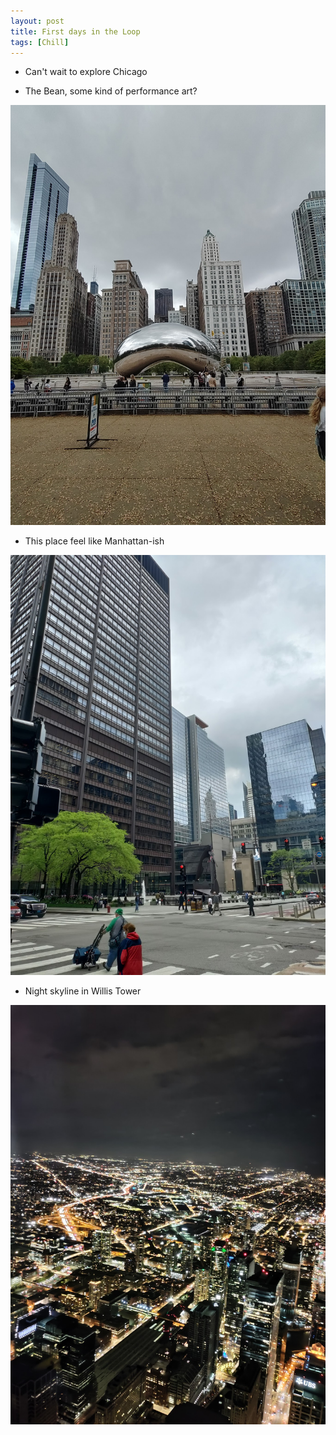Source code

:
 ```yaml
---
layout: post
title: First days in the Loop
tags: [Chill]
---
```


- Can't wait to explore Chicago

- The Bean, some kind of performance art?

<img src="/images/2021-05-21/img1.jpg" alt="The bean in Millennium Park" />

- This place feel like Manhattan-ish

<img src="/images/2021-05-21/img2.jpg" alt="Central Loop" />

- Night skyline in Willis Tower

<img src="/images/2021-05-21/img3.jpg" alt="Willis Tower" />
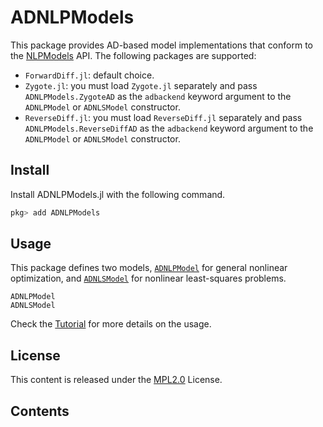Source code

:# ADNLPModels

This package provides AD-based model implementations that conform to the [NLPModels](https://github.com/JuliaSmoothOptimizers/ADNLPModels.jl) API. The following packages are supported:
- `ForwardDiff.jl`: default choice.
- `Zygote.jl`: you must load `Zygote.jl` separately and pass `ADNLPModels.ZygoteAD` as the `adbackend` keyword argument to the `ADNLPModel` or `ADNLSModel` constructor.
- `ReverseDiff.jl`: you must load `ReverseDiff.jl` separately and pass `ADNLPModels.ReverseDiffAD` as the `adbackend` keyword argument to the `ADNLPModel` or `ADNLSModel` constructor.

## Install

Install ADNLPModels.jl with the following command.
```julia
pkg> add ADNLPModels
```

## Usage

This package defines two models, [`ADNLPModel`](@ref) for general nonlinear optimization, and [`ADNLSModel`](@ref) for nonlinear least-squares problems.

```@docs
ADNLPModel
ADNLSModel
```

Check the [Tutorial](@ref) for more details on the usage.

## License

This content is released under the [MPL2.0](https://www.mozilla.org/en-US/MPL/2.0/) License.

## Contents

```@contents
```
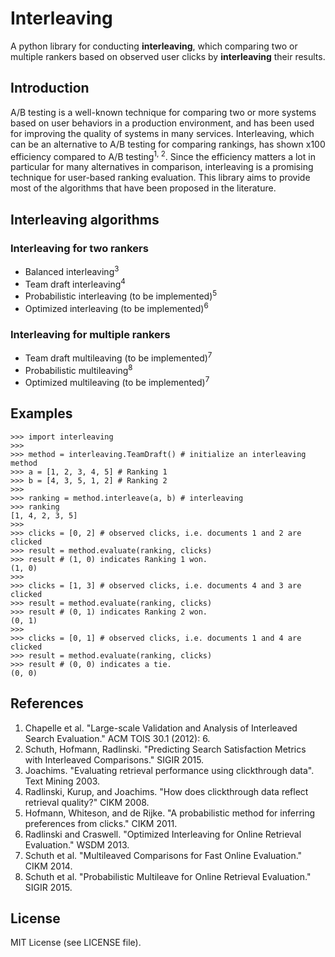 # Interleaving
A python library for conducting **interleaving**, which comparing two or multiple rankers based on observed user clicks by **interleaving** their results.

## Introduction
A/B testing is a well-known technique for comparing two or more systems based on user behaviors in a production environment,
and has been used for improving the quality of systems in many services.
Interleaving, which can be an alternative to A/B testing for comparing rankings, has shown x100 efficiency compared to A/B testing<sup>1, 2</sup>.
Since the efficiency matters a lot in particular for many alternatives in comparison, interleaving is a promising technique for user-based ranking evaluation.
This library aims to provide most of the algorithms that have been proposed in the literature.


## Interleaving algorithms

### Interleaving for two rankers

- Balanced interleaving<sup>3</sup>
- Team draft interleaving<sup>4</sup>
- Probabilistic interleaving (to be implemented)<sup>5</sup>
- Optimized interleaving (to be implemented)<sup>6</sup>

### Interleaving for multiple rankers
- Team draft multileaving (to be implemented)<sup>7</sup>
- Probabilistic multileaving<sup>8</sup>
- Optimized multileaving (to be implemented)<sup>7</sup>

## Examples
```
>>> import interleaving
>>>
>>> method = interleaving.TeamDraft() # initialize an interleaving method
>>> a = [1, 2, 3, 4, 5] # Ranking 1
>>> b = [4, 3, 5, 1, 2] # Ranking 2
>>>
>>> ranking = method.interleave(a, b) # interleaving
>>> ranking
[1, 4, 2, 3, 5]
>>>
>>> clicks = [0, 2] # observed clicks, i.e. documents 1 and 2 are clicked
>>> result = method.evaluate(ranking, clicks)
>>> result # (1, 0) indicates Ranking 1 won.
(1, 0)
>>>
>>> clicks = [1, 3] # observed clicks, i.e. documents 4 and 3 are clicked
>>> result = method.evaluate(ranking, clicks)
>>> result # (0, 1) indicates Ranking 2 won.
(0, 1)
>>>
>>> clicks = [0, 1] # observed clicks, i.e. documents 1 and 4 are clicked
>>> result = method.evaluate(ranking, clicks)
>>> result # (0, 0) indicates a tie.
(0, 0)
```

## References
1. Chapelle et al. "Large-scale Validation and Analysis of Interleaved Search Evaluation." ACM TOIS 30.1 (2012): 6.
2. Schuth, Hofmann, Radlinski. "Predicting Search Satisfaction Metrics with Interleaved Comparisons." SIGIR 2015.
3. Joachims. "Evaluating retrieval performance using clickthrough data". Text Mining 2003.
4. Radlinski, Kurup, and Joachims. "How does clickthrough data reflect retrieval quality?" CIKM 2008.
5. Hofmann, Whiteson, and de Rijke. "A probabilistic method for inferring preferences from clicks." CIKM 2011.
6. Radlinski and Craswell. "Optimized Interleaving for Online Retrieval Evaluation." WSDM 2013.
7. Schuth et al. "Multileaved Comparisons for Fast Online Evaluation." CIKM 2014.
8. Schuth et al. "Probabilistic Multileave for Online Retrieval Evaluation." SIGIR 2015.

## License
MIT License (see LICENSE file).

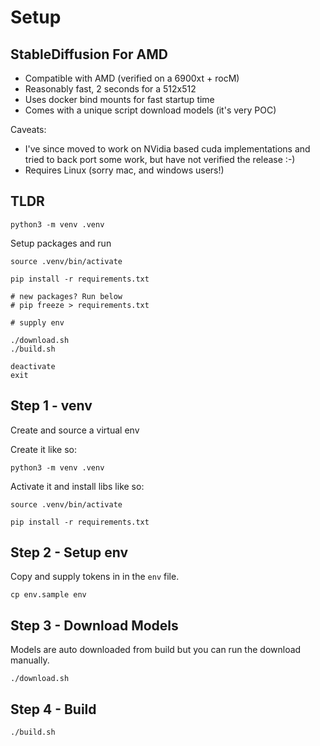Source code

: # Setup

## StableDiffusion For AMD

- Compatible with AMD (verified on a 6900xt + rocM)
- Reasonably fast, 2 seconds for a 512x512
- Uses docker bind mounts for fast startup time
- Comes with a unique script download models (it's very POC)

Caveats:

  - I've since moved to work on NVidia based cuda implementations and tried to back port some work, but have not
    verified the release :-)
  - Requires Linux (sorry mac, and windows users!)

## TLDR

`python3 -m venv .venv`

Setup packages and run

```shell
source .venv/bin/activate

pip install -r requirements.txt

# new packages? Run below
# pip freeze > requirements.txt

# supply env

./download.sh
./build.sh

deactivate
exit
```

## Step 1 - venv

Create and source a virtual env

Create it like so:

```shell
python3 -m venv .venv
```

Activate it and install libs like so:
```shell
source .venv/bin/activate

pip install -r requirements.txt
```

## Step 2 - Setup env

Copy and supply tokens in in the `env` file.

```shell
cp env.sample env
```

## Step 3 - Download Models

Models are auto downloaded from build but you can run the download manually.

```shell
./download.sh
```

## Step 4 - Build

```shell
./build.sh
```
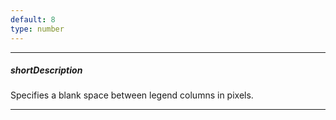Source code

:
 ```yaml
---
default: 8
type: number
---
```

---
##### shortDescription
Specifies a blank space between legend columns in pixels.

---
□ □ □
**Exercise objective:** Using the records above, select and copy every line that has the word "performance".

**Result:**
- The Bean, some kind of performance art?
3. Joachims. "Evaluating retrieval performance using clickthrough data". Text Mining 2003.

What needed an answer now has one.